After taking a movie off, Orlando Bloom and Keira Knightley make their triumphant return in Pirates of the Caribbean: Dead Men Tell no Tales.
Bloom has three scenes and Knightley’s only dialog is a groan in the end-credits scene.
While William and Elizabeth Turner are barely in the movie, they are the fulcrum on which it turns; the motivation that sets the entire plot into motion. Their son, Henry, is trying to break the curse of the Flying Dutchman and free William.
You see, all is not well with that. While the end of the third movie showed life on the Flying Dutchman post-Davy Jones as rather pristine and affable, it seems that in the beginning of the fifth movie that the ship and crew were starting to transform back into their monstrous forms … which were supposed to be a punishment for abandoning their assigned mission of helping those who died at sea pass on. This will get odder still later on.
So Henry seeks this movie’s MacGuffin, the Trident of Poseidon, which is said to be able to break the sea’s curses. (Actually, it breaks all of them. Which the movie completely forgets when the post-credits scene teases the return of the cursed version of Davy Jones).
Henry throws in with a down on his luck Jack Sparrow and a love interest whose entire personality is lazily constructed as a foil for the superstitious Henry, as all three of them just sho happen to meet each other on the same day, all just happening to seek the trident for their own purposes.

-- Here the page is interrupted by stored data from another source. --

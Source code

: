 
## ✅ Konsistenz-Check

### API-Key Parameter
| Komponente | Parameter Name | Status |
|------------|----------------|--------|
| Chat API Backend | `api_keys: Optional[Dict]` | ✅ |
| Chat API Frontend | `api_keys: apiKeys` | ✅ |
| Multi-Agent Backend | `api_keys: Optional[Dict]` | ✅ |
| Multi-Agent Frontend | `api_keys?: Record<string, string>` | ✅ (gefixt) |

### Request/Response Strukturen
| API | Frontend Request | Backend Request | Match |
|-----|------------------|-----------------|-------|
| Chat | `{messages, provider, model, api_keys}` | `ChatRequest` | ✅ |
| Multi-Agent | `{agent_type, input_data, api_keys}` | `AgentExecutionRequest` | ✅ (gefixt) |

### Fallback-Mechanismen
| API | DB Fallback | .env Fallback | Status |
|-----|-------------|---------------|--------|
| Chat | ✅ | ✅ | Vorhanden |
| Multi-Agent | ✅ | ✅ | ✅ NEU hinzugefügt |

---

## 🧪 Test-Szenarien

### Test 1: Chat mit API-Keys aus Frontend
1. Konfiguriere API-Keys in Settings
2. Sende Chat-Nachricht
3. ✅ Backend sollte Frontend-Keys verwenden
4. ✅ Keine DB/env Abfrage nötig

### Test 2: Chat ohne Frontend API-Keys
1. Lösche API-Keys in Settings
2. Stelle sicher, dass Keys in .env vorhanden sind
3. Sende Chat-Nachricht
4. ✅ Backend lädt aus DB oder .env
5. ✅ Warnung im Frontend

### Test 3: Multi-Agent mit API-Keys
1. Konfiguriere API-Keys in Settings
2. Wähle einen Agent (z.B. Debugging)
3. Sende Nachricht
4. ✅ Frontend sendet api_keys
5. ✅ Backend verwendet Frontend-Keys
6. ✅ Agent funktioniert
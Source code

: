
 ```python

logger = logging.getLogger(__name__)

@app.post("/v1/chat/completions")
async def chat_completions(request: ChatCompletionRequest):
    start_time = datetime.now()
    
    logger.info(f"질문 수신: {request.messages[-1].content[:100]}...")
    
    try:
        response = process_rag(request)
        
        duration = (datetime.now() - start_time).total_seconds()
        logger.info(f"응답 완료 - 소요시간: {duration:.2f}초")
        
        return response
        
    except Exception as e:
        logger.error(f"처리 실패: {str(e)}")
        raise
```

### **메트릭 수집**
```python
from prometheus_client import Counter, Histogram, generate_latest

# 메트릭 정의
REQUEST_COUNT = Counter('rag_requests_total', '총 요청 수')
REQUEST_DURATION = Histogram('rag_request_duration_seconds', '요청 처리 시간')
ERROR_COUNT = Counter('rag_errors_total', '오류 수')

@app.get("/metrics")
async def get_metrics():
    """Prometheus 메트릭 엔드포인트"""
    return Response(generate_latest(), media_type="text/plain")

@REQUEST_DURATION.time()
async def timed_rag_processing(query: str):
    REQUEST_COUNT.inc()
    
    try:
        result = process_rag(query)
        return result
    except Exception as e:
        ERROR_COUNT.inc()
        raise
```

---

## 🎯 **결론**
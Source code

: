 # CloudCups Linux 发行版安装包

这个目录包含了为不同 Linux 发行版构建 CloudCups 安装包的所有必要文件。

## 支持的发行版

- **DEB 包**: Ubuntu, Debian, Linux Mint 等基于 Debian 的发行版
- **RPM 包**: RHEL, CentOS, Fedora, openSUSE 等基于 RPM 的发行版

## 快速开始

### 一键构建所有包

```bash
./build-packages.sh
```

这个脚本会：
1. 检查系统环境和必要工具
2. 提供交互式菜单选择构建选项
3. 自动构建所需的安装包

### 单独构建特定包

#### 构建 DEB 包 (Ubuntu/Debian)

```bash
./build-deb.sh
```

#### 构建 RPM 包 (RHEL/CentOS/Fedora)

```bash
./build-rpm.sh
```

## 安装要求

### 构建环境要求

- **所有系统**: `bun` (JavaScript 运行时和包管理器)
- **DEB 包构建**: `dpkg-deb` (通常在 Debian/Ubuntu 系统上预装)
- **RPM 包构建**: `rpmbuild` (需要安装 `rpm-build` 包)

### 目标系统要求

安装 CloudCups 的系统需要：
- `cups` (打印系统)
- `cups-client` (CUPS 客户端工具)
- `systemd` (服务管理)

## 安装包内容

Joining the chase are Captain Barbossa, the British Navy (who, once at sea are entirely extraneous unlike in the previous four films), and the real villains: a ghostly crew of Spanish pirate hunters out for revenge. I do applaud the series continuing to depict Spaniards in the, you know, Spanish Main following On Stranger Tides’ 11th-hour flirtation.
The pacing is swift, and the action set pieces are creative and clever enough to meet expectations set by the first two movies. There’s even some good one-liners that land well. But there’s also a lot of extraneous ideas that just go nowhere. A witch is kicking around blatantly to cut the plot’s corners. The British Navy served literally no purpose, making their setup and various appearances a complete waste of time.
Verdict: Rental? (3/5). To put it succinctly, it’s better than 3 and 4, but not as good as 1 and 2.